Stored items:
####################
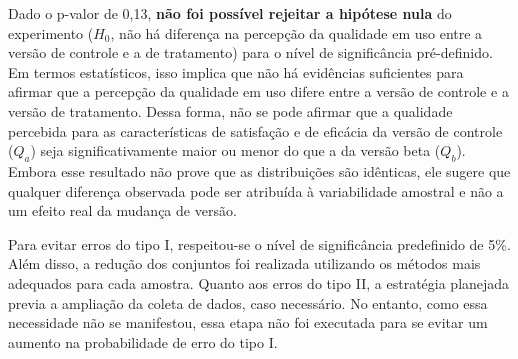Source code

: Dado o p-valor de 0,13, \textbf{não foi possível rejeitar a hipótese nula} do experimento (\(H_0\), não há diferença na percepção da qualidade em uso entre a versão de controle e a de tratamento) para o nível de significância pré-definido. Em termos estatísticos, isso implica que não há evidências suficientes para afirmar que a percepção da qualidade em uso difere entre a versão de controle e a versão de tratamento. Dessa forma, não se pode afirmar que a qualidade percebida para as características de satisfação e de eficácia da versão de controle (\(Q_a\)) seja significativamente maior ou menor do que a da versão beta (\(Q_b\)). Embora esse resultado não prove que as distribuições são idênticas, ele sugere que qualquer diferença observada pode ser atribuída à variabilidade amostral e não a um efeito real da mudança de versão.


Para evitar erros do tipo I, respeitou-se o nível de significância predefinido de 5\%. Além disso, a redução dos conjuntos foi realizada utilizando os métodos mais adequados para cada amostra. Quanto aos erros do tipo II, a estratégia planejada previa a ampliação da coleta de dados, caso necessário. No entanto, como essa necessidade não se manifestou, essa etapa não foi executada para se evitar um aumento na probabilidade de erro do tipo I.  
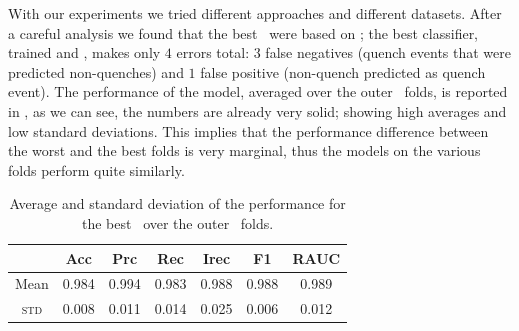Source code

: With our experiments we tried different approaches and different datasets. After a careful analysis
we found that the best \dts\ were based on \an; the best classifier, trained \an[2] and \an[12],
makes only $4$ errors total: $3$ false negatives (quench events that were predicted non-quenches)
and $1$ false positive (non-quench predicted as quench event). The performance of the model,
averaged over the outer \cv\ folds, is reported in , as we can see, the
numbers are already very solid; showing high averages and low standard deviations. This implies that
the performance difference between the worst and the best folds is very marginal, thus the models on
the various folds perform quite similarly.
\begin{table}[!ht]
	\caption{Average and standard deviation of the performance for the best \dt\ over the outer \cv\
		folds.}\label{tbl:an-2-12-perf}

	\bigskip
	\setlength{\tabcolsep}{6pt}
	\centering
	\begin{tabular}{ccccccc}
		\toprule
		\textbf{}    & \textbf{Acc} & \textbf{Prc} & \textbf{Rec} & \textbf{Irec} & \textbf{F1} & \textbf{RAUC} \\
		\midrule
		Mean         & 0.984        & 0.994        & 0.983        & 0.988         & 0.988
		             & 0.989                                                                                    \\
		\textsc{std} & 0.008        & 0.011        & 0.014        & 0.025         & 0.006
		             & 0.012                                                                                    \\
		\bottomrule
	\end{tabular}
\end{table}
####################
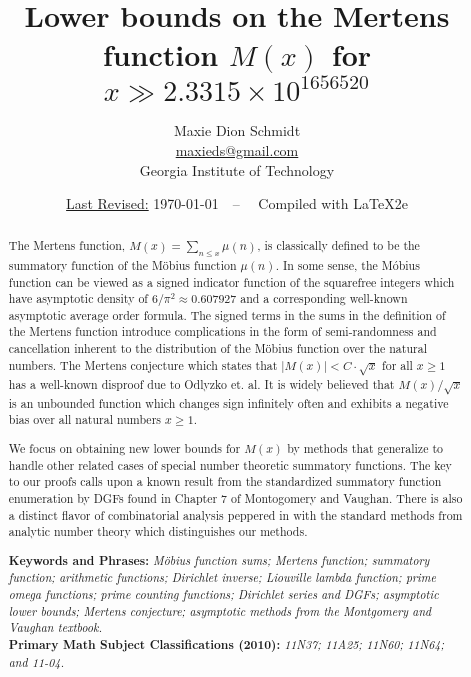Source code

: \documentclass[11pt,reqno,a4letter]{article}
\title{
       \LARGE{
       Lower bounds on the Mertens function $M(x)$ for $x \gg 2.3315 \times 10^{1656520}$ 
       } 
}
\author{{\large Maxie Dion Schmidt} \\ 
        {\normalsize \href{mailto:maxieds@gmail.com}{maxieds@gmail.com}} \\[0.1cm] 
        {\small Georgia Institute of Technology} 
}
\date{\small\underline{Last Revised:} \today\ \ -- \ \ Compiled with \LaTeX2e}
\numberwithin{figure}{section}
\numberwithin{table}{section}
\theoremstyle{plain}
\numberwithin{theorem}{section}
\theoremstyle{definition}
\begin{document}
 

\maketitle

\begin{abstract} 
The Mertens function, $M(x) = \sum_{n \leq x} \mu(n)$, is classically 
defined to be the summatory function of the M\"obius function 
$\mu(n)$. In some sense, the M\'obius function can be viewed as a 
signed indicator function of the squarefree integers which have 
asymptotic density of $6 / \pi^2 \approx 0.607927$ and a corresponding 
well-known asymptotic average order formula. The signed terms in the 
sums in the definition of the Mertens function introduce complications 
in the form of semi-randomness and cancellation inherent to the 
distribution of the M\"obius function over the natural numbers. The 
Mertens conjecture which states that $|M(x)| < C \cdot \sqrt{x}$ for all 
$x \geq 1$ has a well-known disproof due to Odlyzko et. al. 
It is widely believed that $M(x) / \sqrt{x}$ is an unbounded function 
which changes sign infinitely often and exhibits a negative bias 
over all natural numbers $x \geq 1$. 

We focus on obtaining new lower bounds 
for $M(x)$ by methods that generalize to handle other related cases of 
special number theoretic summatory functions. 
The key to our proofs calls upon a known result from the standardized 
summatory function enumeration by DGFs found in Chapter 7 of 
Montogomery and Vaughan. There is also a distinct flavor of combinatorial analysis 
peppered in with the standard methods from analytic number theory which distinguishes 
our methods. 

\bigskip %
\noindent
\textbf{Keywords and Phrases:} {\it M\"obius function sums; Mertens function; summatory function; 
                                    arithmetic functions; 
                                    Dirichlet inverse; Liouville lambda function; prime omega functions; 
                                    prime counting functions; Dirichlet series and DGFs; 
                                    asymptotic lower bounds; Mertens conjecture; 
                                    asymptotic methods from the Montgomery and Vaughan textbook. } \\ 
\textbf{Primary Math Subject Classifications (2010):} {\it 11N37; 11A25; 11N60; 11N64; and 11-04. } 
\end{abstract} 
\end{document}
####################
Among the lines of the data, identify those with the word "table". Copy each of them.

\begin{table}[!ht]
\end{table}
\numberwithin{table}{section}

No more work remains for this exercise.